* Record excerpts
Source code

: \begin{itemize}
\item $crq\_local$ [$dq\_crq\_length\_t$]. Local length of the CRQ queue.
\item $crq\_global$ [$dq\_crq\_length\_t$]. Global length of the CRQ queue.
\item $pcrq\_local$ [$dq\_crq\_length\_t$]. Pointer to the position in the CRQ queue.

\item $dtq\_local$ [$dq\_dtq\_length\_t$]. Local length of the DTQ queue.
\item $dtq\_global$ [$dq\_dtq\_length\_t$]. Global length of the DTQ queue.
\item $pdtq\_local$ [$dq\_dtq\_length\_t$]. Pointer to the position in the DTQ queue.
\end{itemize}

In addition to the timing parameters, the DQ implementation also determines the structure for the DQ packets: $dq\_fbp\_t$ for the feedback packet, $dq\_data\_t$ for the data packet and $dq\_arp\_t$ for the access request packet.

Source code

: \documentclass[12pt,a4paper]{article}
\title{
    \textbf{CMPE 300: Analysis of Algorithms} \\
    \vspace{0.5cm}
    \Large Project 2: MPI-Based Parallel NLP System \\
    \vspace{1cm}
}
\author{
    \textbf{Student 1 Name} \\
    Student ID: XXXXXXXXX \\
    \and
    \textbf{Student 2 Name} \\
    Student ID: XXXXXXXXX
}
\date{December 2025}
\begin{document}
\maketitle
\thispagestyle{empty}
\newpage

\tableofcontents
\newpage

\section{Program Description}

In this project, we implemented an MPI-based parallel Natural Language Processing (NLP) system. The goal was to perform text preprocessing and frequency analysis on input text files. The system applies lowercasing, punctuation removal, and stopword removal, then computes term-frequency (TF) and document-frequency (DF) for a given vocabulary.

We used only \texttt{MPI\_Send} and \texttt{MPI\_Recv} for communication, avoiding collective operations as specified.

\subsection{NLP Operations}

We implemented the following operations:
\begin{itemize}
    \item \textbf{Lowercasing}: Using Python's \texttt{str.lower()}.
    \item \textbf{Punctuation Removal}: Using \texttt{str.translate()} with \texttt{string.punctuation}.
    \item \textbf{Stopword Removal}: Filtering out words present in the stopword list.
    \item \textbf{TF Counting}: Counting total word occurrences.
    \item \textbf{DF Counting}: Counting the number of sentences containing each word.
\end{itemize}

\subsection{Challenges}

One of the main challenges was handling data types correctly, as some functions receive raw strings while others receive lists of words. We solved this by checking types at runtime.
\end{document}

* What is expected
Write a verbatim copy of the listing above.

* Task solution
Source code

: \begin{itemize}
\item $crq\_local$ [$dq\_crq\_length\_t$]. Local length of the CRQ queue.
\item $crq\_global$ [$dq\_crq\_length\_t$]. Global length of the CRQ queue.
\item $pcrq\_local$ [$dq\_crq\_length\_t$]. Pointer to the position in the CRQ queue.

\item $dtq\_local$ [$dq\_dtq\_length\_t$]. Local length of the DTQ queue.
\item $dtq\_global$ [$dq\_dtq\_length\_t$]. Global length of the DTQ queue.
\item $pdtq\_local$ [$dq\_dtq\_length\_t$]. Pointer to the position in the DTQ queue.
\end{itemize}

In addition to the timing parameters, the DQ implementation also determines the structure for the DQ packets: $dq\_fbp\_t$ for the feedback packet, $dq\_data\_t$ for the data packet and $dq\_arp\_t$ for the access request packet.

Source code

: \documentclass[12pt,a4paper]{article}
\title{
    \textbf{CMPE 300: Analysis of Algorithms} \\
    \vspace{0.5cm}
    \Large Project 2: MPI-Based Parallel NLP System \\
    \vspace{1cm}
}
\author{
    \textbf{Student 1 Name} \\
    Student ID: XXXXXXXXX \\
    \and
    \textbf{Student 2 Name} \\
    Student ID: XXXXXXXXX
}
\date{December 2025}
\begin{document}
\maketitle
\thispagestyle{empty}
\newpage

\tableofcontents
\newpage

\section{Program Description}

In this project, we implemented an MPI-based parallel Natural Language Processing (NLP) system. The goal was to perform text preprocessing and frequency analysis on input text files. The system applies lowercasing, punctuation removal, and stopword removal, then computes term-frequency (TF) and document-frequency (DF) for a given vocabulary.

We used only \texttt{MPI\_Send} and \texttt{MPI\_Recv} for communication, avoiding collective operations as specified.

\subsection{NLP Operations}

We implemented the following operations:
\begin{itemize}
    \item \textbf{Lowercasing}: Using Python's \texttt{str.lower()}.
    \item \textbf{Punctuation Removal}: Using \texttt{str.translate()} with \texttt{string.punctuation}.
    \item \textbf{Stopword Removal}: Filtering out words present in the stopword list.
    \item \textbf{TF Counting}: Counting total word occurrences.
    \item \textbf{DF Counting}: Counting the number of sentences containing each word.
\end{itemize}

\subsection{Challenges}

One of the main challenges was handling data types correctly, as some functions receive raw strings while others receive lists of words. We solved this by checking types at runtime.
\end{document}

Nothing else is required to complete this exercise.